Figure 4. Mutation at the G Interface of Cdc3 Enhances Survival of Cdc10-less Cells.

(A) Sequence alignment (left) of human SEPT2 with WT Cdc3 and Cdc3(G261V). Highlighting (Phe, pink; Gly, orange; His, blue) refers to same residues shown (right) in the close-up of the G homodimer interface of GppNHp-bound mouse SEPT2 (PDB accession no. 3FTQ) (Sirajuddin et al., 2009). (B) As in 1C, except grown on SCGlc-Leu and incubated for 3 (left) or 5 dy (right); green asterisks, cdc3(G261V) mutation. (C) Purified recombinant Cdc11–Cdc12–Cdc3(G261V) complexes were examined by EM in 300 mM salt buffer in the absence (solid bars) and presence (open bars) of 10 mM GTP; frequencies of particle classes observed (representative examples on the right) plotted as histograms (left).
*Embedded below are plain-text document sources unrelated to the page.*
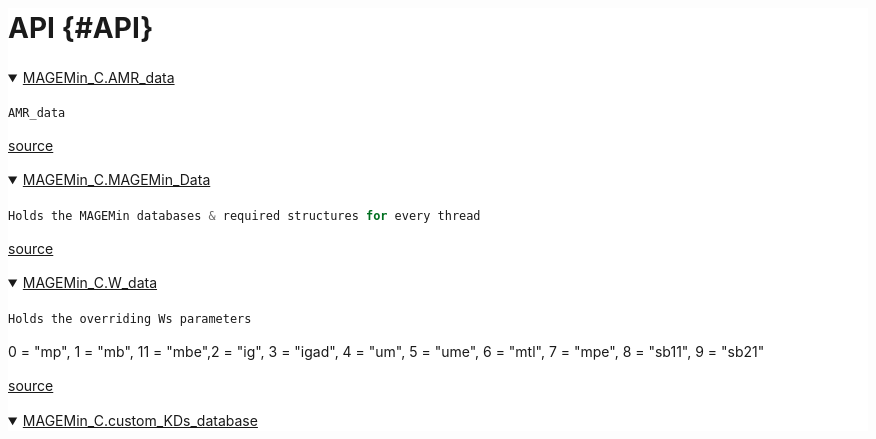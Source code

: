 
# API {#API}
<details class='jldocstring custom-block' open>
<summary><a id='MAGEMin_C.AMR_data' href='#MAGEMin_C.AMR_data'><span class="jlbinding">MAGEMin_C.AMR_data</span></a> <Badge type="info" class="jlObjectType jlType" text="Type" /></summary>



```julia
AMR_data
```



<Badge type="info" class="source-link" text="source"><a href="https://github.com/ComputationalThermodynamics/MAGEMin_C.jl/blob/8c3deba11685edac1442064dfeec1e98a7703c63/julia/AMR.jl#L15-L17" target="_blank" rel="noreferrer">source</a></Badge>

</details>

<details class='jldocstring custom-block' open>
<summary><a id='MAGEMin_C.MAGEMin_Data' href='#MAGEMin_C.MAGEMin_Data'><span class="jlbinding">MAGEMin_C.MAGEMin_Data</span></a> <Badge type="info" class="jlObjectType jlType" text="Type" /></summary>



```julia
Holds the MAGEMin databases & required structures for every thread
```



<Badge type="info" class="source-link" text="source"><a href="https://github.com/ComputationalThermodynamics/MAGEMin_C.jl/blob/8c3deba11685edac1442064dfeec1e98a7703c63/julia/MAGEMin_wrappers.jl#L237-L239" target="_blank" rel="noreferrer">source</a></Badge>

</details>

<details class='jldocstring custom-block' open>
<summary><a id='MAGEMin_C.W_data' href='#MAGEMin_C.W_data'><span class="jlbinding">MAGEMin_C.W_data</span></a> <Badge type="info" class="jlObjectType jlType" text="Type" /></summary>



```julia
Holds the overriding Ws parameters
```


0 = &quot;mp&quot;, 1 = &quot;mb&quot;, 11 = &quot;mbe&quot;,2 = &quot;ig&quot;, 3 = &quot;igad&quot;, 4 = &quot;um&quot;, 5 = &quot;ume&quot;, 6 = &quot;mtl&quot;, 7 = &quot;mpe&quot;, 8 = &quot;sb11&quot;, 9 = &quot;sb21&quot;


<Badge type="info" class="source-link" text="source"><a href="https://github.com/ComputationalThermodynamics/MAGEMin_C.jl/blob/8c3deba11685edac1442064dfeec1e98a7703c63/julia/MAGEMin_wrappers.jl#L248-L251" target="_blank" rel="noreferrer">source</a></Badge>

</details>

<details class='jldocstring custom-block' open>
<summary><a id='MAGEMin_C.custom_KDs_database' href='#MAGEMin_C.custom_KDs_database'><span class="jlbinding">MAGEMin_C.custom_KDs_database</span></a> <Badge type="info" class="jlObjectType jlType" text="Type" /></summary>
All 824 particles (100%) in the absence of GTP were trimers; 3358 particles in the presence of GTP were 97 dimers (3%), 2831 trimers (84%), 376 tetramers (11%), 46 pentamers (1%), and 8 hexamers (0.2%). Asterisk, classes whose appearance depended on presence of GTP at a statistically significant level (P < 0.0001, according to a two-tailed Fisher’s exact test).